Lorsqu’un écureuil récolte des glands et les enterre un peu partout, ils ne pensent qu’à se ménager des réserves pour l’hiver. C’est un égoïste. Mais son égoïsme peut s’avérer utile à la communauté des écureuils et plus généralement à beaucoup d’autres espèces. L’écureuil oubliera quelques glands, certains germeront et ainsi la forêt se propagera.

Cette histoire nous montre comment l’égoïsme peut engendrer une forme d’altruisme, processus décrit de manière plus théorique par Robert Axelrod. Elle montre aussi comment des gestes anecdotiques peuvent avoir un impact immense.

Depuis longtemps, je suggère que nous imitions les écureuils. Si, chacun à notre niveau, nous changeons nos habitudes, consommons moins et autrement, ces petits changements se cumuleront, feront boule de neige et ils auront plus d’impact que les agitations de nos politiciens perchés au sommet de la pyramide.

Mais pour qu’un cinquième pouvoir efficace émerge, chacun de nous ne peut pas se contenter de s’agiter dans son coin. Nous devons communiquer nos changements, les propager, favoriser le processus de boule de neige. À ce stade, nous nous trouvons dans deux situations assez opposées.

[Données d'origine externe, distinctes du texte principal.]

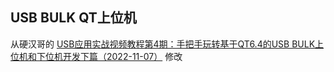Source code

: ## USB BULK QT上位机

从硬汉哥的 [USB应用实战视频教程第4期：手把手玩转基于QT6.4的USB BULK上位机和下位机开发下篇（2022-11-07）](https://www.armbbs.cn/forum.php?mod=viewthread&tid=116396&highlight=USB%D3%A6%D3%C3%CA%B5%D5%BD) 修改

  1. Nous rencontrons des gens déjà convaincus que nous sommes collectivement en danger. S’ils n’ont pas déjà changé leurs habitudes, il est facile de leur communiquer nos trucs et astuces. Ils les adopteront avec joie car ils auront l’impression de participer au bien commun.
  2. Nous rencontrons des gens qui se moquent des problèmes et attendent que d’autres les règlent pour eux. Pas facile de les transformer en écureuil. En plus d’être égoïstes, ils sont sourds. Il faut alors s’adresser à leur égoïsme. Par exemple leur suggérer des mesures qui leur feront économiser de l’argent et qui incidemment feront du bien à la planète. Le plus souvent l’altruisme n’apparaît que comme un effet collatéral.

Sur le modèle des alcooliques anonymes, Quitterie Delmas, François Collet, ma femme et sans doute bien d’autres, tentent de créer des groupes de discussion où les participants s’échangent leurs bonnes pratiques. Je crois que la mayonnaise ne prendra de l’ampleur et dépassera le cadre des early adopters que si une manière d’adresser l’égoïsme de chacun de nous est découverte.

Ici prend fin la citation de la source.